### Material for the task

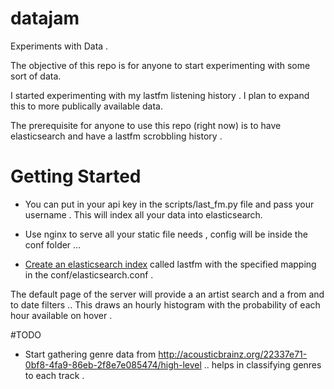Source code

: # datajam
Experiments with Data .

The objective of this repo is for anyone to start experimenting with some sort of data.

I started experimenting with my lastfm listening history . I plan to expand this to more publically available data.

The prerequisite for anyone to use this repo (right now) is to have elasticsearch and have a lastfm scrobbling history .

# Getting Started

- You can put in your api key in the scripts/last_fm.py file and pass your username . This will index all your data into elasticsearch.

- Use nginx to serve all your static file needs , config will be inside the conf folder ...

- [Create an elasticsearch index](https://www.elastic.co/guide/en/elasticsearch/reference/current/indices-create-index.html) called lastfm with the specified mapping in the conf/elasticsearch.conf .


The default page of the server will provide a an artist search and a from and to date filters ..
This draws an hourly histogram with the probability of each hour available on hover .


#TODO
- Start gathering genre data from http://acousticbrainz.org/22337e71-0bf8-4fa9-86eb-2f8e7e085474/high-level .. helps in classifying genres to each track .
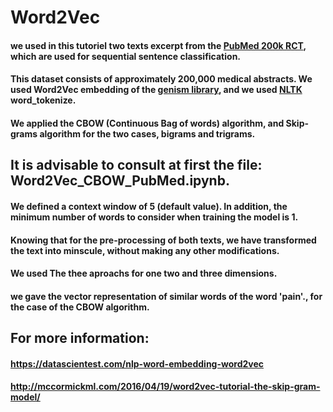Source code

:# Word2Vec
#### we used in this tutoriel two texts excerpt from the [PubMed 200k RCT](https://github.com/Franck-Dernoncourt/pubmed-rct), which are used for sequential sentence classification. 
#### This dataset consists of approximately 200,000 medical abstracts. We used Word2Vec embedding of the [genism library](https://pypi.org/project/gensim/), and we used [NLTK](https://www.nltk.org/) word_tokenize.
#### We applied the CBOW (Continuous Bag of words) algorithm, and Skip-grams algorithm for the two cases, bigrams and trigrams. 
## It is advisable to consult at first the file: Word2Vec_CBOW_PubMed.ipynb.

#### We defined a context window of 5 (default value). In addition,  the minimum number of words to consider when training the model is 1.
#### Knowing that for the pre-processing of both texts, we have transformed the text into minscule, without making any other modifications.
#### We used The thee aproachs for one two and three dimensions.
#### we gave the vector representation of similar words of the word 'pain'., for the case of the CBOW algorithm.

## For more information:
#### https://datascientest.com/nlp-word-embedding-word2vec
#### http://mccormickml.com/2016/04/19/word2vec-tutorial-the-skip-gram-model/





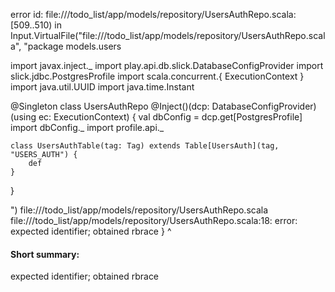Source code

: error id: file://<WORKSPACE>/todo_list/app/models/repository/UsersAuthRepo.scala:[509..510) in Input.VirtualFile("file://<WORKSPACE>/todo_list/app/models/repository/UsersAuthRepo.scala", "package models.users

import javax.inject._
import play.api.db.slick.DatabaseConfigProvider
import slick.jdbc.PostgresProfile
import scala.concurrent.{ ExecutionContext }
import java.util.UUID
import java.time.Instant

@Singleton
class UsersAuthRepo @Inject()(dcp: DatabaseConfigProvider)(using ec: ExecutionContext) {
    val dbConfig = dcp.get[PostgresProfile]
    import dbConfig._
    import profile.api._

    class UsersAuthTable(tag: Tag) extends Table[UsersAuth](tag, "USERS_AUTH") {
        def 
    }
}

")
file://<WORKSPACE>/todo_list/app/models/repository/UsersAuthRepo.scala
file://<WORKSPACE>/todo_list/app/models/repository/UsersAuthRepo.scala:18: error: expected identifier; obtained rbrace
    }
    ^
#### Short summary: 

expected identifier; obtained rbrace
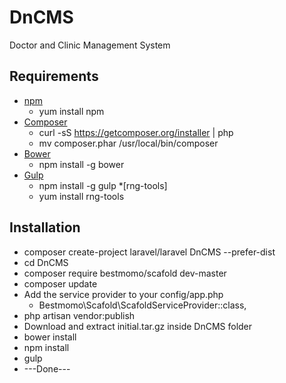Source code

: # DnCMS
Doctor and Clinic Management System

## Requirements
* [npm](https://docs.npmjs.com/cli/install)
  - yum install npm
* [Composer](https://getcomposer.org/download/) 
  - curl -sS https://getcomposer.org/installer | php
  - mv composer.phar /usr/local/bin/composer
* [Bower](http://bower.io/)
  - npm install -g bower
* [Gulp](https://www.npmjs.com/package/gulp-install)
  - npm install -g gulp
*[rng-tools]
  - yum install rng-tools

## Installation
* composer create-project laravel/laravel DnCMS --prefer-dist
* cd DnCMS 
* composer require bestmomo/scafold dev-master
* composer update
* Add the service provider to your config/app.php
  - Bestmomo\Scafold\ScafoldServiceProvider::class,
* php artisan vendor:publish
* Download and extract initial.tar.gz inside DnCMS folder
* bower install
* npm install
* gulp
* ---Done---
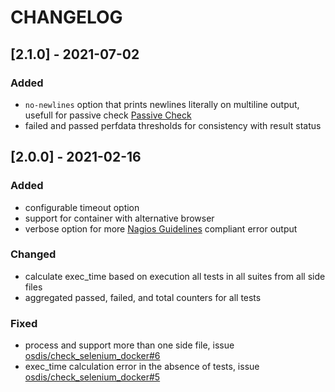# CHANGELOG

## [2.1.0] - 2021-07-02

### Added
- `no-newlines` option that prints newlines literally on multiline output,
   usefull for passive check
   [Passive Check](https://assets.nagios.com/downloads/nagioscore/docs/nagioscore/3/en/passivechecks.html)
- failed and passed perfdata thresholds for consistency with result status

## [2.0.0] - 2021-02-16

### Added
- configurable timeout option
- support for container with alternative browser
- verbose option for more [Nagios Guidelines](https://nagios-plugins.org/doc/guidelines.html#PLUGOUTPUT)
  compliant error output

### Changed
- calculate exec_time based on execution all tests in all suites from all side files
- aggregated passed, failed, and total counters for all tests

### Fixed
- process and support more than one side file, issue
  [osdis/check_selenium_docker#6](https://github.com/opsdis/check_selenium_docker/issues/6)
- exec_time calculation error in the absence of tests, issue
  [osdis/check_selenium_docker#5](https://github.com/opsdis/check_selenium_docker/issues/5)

######
### Material for the task

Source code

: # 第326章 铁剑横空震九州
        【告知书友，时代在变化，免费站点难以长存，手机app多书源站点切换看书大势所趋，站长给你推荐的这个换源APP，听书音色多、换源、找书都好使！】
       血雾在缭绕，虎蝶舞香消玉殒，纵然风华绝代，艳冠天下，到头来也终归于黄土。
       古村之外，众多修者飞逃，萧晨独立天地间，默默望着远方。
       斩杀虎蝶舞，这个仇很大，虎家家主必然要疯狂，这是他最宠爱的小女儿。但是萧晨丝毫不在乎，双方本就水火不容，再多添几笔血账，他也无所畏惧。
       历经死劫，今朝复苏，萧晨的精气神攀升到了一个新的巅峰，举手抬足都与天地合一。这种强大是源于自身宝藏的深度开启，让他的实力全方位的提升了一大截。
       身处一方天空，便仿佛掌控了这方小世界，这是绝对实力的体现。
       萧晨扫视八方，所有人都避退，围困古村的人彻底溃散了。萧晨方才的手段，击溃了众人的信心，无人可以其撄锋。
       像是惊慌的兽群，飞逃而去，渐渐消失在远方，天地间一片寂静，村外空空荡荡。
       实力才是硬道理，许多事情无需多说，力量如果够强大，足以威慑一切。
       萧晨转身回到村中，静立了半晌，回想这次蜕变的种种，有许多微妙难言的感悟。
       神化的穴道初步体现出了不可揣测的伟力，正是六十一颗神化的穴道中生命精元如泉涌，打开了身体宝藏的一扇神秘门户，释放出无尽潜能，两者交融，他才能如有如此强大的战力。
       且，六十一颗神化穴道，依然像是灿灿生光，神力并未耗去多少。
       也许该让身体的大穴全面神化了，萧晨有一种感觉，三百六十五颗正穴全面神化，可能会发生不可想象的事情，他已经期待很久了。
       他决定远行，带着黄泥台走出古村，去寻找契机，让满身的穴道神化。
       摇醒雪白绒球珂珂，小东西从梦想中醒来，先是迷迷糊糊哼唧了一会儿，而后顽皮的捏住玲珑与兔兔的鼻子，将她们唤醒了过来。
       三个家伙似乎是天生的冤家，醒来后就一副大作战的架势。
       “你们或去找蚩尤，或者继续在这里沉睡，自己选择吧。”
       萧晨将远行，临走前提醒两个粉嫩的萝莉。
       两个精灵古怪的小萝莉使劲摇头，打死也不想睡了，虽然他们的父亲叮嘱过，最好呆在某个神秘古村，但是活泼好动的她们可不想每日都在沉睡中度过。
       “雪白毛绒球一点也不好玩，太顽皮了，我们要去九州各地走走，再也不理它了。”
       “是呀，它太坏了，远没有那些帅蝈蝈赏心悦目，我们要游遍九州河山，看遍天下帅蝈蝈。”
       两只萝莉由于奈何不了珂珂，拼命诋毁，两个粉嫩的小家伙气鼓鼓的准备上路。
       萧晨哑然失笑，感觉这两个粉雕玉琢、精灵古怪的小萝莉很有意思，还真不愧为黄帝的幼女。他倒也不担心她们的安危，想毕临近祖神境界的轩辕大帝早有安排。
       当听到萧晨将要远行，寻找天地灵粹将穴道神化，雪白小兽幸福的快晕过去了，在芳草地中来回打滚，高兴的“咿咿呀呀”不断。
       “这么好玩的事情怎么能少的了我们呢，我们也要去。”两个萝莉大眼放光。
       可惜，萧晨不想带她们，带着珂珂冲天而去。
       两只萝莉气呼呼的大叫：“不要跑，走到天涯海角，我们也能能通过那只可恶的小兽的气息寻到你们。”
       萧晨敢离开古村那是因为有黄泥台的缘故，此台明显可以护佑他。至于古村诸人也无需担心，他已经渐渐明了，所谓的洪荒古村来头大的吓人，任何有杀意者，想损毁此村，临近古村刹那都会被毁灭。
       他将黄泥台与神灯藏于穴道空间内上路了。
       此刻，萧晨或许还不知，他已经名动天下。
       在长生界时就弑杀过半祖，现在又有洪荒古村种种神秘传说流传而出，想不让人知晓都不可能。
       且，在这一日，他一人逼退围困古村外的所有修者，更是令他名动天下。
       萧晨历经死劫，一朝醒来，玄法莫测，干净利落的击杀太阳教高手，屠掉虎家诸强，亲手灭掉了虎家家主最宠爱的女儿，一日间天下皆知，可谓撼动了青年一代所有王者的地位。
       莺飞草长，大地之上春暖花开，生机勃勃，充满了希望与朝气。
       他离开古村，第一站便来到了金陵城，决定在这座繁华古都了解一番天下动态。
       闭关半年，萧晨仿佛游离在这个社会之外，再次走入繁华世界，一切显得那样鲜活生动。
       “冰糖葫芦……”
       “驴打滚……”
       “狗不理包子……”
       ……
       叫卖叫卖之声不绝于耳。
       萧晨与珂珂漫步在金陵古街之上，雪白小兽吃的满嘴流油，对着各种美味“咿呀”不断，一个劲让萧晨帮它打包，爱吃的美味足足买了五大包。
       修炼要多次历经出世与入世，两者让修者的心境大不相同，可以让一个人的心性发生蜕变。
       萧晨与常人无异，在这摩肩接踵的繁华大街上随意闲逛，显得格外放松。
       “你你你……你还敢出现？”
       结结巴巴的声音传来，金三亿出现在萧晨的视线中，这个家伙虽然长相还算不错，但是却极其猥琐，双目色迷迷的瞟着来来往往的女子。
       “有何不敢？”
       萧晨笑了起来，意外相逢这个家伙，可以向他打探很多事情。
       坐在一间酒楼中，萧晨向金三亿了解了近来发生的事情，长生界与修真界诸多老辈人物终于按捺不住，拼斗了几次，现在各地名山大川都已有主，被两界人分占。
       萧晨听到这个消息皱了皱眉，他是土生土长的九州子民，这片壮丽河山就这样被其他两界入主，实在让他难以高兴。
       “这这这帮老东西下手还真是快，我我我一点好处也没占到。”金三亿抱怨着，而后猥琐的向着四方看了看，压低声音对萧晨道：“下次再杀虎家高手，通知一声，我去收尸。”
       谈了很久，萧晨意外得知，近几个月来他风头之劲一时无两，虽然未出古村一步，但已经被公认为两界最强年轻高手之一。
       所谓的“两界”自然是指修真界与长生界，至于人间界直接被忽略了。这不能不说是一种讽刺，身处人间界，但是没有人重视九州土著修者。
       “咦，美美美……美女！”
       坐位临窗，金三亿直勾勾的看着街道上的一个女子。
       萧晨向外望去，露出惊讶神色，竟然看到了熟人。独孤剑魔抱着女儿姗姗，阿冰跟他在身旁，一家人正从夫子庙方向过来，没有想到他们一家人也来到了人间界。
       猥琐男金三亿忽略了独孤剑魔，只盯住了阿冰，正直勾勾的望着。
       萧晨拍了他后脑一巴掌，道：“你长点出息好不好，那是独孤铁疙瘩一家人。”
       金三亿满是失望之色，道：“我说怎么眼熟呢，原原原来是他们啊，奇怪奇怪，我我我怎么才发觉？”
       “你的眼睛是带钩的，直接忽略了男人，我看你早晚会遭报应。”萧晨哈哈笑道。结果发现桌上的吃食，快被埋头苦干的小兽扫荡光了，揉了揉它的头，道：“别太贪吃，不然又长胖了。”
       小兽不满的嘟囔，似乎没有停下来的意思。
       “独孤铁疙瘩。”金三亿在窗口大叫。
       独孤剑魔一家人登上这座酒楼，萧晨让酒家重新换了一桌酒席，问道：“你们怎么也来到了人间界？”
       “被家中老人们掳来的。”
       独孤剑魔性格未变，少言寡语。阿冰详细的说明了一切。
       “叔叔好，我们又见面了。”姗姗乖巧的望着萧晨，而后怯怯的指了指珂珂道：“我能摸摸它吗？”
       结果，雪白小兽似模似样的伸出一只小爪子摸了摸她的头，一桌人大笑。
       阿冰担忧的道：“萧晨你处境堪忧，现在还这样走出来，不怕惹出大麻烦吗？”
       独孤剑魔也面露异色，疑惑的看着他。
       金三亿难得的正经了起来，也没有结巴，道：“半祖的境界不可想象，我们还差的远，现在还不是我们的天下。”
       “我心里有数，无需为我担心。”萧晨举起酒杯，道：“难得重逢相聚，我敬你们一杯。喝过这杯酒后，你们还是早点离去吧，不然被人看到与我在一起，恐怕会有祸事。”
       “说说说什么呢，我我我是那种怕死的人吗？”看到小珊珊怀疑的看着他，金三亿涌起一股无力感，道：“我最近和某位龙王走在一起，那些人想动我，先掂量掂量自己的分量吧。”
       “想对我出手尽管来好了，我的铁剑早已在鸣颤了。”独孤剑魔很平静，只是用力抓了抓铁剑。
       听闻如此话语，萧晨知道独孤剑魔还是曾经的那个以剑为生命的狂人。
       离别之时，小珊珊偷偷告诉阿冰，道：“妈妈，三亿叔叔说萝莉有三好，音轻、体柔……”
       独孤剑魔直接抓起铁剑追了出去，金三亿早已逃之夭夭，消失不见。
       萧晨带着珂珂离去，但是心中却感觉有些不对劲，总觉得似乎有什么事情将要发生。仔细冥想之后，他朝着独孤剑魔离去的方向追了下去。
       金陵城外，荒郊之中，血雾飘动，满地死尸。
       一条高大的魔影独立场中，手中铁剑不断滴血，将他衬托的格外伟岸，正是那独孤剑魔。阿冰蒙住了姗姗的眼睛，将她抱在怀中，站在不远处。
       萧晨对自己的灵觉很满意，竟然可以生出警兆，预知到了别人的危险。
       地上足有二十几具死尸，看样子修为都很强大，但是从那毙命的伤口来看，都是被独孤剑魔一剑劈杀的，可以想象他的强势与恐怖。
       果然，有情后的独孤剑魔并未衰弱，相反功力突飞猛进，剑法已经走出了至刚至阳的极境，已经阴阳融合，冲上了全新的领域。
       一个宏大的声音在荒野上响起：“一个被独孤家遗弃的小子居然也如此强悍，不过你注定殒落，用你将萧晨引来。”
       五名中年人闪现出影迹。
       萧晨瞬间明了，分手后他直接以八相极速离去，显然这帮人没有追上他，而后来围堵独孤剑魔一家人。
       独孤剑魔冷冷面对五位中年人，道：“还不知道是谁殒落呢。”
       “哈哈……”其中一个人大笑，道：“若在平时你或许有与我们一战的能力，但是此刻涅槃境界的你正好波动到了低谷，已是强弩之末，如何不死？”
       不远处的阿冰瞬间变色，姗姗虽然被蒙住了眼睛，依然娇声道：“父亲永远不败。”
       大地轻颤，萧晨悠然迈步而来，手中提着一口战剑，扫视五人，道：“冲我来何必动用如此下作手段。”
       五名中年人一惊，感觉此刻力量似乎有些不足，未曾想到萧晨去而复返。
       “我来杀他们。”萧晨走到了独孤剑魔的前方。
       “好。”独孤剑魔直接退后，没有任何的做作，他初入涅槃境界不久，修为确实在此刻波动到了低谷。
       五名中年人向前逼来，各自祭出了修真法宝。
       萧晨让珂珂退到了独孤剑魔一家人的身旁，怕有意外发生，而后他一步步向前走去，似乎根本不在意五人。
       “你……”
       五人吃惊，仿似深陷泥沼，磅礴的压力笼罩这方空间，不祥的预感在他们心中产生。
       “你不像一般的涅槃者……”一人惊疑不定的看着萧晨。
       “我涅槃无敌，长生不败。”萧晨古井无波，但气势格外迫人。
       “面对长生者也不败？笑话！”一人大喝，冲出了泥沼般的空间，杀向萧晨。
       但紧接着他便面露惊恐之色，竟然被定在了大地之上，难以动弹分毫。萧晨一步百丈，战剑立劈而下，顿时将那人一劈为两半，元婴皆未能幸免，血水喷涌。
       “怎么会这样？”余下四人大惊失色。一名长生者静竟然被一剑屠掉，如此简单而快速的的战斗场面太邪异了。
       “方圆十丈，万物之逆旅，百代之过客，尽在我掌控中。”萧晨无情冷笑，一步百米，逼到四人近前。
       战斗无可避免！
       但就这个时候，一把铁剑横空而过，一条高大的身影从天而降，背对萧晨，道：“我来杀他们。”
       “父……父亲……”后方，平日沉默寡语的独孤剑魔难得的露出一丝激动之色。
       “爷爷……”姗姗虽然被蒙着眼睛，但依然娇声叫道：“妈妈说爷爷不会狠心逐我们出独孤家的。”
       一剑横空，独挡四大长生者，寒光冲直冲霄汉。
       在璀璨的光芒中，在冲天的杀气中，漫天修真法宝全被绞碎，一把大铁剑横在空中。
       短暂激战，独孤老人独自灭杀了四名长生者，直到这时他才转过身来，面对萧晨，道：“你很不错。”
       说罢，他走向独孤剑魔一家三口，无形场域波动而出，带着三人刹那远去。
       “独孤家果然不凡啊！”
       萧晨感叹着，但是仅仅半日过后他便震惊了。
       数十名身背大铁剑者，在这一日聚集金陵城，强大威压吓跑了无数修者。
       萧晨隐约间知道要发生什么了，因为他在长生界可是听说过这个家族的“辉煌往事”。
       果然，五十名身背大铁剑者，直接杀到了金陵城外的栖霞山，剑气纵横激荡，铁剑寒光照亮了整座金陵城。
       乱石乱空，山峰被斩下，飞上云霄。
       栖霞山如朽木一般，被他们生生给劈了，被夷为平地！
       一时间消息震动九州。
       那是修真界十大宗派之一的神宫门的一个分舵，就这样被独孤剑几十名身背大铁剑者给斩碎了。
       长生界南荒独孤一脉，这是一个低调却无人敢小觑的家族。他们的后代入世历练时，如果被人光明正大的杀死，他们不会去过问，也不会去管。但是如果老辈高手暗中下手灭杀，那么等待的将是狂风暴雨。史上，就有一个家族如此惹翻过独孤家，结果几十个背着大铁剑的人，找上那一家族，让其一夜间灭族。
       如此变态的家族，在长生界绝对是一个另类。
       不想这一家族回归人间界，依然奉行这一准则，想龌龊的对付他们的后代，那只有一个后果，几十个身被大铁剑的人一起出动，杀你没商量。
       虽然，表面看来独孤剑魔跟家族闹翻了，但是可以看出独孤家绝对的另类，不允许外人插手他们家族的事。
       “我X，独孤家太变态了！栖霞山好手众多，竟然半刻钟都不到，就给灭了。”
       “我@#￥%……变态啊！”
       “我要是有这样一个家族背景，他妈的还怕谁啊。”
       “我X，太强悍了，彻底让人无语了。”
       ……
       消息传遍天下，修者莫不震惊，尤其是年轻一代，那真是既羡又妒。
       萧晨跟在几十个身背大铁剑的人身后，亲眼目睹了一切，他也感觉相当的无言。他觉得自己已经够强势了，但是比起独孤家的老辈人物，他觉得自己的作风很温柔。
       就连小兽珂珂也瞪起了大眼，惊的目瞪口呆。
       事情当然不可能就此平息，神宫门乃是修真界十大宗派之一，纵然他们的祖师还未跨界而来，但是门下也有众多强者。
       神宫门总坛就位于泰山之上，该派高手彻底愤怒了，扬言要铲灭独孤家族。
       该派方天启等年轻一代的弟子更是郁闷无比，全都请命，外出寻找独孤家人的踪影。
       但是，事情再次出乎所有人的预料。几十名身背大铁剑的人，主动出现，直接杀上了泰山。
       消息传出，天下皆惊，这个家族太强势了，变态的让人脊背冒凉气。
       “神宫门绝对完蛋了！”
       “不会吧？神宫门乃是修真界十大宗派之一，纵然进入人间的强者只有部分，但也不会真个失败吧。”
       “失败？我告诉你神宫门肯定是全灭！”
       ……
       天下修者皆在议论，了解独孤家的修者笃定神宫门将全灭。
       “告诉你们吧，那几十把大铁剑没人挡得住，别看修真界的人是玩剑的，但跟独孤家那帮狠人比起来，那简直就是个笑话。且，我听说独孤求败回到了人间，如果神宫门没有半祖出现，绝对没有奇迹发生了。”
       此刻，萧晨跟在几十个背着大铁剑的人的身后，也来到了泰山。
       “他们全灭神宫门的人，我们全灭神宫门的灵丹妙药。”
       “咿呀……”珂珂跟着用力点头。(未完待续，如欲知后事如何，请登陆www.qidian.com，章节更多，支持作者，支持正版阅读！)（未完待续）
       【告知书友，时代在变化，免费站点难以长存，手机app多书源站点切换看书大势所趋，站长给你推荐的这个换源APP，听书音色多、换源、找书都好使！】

######

- **What to work on**
In the listing above, find the lines holding the word "听书音色多" and copy them.

- **Your solution**
        【告知书友，时代在变化，免费站点难以长存，手机app多书源站点切换看书大势所趋，站长给你推荐的这个换源APP，听书音色多、换源、找书都好使！】
       【告知书友，时代在变化，免费站点难以长存，手机app多书源站点切换看书大势所趋，站长给你推荐的这个换源APP，听书音色多、换源、找书都好使！】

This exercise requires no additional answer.